Здесь в 1885 и 1886 годах и были опубликованы две рецензии на сборник рассказов В. Гаршина. Михайловский считает основным свойством всех рассказов этого писателя пессимистическое мировосприятие человека, который осознает, что теряет индивидуальность и становится чистой социальной функцией. Михайловский пишет, что "мысль об "одиноком в толпе", о безвольном орудии некоторого огромного сложного целого постоянно преследует г. Гаршина и, несомненно, составляет источник всего его пессимизма. Несчастье и скорби его героев зависят от того, что все они ищут ближнего, жаждут любви, ищут такой формы общения с людьми, к которой они могли бы прилепиться всей душой без остатка... и, значит, не в качестве специального орудия или инструмента, а в качестве человека с сохранением всего человеческого достоинства".

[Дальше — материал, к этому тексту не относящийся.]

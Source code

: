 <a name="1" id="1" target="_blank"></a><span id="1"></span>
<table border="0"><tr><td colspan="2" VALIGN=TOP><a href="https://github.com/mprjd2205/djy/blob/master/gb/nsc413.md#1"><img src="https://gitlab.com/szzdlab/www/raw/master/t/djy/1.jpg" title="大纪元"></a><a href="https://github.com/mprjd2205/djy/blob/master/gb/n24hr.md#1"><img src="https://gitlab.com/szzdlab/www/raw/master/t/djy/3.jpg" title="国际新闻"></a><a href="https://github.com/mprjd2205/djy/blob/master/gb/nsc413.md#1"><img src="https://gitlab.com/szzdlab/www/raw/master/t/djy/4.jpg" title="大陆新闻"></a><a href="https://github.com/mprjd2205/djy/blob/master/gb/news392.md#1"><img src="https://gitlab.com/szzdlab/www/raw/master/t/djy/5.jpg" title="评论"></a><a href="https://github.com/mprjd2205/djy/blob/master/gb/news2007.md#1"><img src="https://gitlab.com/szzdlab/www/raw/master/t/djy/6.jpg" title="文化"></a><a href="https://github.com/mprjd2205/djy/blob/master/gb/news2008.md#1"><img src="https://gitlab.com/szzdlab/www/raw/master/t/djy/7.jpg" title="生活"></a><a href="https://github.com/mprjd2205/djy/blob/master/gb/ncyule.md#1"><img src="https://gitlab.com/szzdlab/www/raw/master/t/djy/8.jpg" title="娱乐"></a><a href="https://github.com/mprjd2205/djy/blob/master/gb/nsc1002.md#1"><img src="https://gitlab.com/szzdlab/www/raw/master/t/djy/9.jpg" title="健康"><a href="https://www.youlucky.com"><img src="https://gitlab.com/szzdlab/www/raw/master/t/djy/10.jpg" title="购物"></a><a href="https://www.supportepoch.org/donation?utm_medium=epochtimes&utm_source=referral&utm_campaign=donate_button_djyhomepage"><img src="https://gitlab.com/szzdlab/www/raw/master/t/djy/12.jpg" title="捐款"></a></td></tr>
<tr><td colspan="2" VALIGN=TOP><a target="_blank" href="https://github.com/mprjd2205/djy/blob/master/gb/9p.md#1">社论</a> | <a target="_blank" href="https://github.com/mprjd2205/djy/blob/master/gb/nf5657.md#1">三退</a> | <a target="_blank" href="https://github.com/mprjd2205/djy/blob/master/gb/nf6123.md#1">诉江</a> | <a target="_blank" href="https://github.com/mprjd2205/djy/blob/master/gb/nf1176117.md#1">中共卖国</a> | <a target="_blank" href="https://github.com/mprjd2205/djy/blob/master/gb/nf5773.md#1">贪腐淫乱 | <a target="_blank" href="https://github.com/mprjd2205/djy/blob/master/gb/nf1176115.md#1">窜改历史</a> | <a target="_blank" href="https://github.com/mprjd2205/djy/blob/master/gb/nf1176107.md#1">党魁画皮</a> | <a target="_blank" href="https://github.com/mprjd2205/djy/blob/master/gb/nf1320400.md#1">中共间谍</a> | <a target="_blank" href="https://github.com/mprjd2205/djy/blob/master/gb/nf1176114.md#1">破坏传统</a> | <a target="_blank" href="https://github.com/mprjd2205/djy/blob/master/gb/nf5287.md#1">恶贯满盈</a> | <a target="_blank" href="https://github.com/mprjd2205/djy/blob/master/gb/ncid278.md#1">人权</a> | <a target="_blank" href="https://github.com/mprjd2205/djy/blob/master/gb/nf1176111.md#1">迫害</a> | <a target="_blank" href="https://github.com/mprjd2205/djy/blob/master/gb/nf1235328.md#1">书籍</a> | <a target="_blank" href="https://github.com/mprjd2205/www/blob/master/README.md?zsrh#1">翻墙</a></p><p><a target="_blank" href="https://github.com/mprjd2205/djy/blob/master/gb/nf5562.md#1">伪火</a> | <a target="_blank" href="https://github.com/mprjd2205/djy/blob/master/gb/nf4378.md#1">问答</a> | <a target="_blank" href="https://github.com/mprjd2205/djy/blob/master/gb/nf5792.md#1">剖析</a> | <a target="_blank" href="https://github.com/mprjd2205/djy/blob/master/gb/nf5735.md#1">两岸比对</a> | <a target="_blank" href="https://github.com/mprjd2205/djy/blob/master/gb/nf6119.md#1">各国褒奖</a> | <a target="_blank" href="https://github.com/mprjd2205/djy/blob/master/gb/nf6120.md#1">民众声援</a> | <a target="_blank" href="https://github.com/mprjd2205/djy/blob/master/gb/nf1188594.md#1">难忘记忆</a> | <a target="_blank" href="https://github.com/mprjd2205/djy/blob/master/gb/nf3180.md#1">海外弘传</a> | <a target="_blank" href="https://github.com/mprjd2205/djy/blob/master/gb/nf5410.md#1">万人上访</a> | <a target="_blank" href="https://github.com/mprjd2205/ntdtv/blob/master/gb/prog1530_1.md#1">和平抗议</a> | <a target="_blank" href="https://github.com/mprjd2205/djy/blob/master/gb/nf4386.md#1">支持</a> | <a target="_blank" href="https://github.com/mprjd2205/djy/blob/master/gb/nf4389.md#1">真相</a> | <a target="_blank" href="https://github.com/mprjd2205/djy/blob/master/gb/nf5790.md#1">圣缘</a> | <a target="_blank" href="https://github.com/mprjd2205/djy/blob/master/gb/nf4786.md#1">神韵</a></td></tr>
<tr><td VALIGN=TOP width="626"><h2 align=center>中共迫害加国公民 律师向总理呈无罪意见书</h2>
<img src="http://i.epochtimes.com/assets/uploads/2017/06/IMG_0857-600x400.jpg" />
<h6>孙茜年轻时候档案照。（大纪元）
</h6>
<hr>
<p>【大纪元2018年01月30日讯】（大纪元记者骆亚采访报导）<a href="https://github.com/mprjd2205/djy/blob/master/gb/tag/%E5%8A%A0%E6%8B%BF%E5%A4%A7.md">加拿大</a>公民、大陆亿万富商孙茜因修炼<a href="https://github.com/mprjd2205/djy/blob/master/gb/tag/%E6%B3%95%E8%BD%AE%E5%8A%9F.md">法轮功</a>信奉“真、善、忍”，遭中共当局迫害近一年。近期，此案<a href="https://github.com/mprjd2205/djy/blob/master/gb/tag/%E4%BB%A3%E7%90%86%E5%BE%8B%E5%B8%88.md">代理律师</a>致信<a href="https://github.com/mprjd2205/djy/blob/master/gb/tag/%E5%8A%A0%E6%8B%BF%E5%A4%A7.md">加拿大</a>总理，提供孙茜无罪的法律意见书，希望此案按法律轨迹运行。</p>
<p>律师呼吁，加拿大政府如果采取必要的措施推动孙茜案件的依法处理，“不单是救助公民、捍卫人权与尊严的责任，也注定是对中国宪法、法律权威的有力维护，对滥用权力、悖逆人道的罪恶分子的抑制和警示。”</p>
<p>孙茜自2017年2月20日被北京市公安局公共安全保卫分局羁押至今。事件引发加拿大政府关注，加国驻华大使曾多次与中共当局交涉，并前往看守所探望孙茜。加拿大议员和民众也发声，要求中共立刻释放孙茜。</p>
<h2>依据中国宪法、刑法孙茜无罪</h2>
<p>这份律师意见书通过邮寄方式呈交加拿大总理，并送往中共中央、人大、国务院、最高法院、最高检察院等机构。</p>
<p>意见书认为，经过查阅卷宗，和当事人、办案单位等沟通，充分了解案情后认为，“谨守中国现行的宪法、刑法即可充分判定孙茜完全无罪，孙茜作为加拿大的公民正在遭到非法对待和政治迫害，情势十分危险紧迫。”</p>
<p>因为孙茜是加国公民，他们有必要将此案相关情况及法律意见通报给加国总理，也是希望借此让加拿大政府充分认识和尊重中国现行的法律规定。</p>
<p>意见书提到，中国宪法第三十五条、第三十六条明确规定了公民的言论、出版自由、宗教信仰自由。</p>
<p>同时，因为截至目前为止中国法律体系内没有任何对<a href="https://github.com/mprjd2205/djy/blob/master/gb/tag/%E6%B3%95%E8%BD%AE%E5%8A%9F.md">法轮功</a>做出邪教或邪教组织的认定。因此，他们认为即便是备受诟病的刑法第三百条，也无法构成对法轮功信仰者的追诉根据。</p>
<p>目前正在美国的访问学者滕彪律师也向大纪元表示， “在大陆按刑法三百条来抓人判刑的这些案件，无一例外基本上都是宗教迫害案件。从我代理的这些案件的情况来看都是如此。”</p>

Такая позиция Гаршина, с одной стороны, симпатична Михайловскому, так как писатель, по его мнению, выражает естественную человеческую тоску об оскорбленном достоинстве человека, но, с другой стороны, пессимизм Гаршина кажется ему упрощенным, однозначным отношением к жизни. В статье "О Всеволоде Гаршине" Михайловский почти не упоминает собственные социологические теории и вводит их только через излюбленную и часто повторяемую им метафору из Шекспира: человек - "палец от ноги". Но в произведениях Гаршина он видит констатацию факта полной подавленности человека цивилизацией. Для Михайловского этот факт не должен служить основанием для окончательного пессимистического вывода о целях истории. Его субъективный метод утверждает относительную свободу от исторической необходимости и предъявляет человеку требование "переделать" историю.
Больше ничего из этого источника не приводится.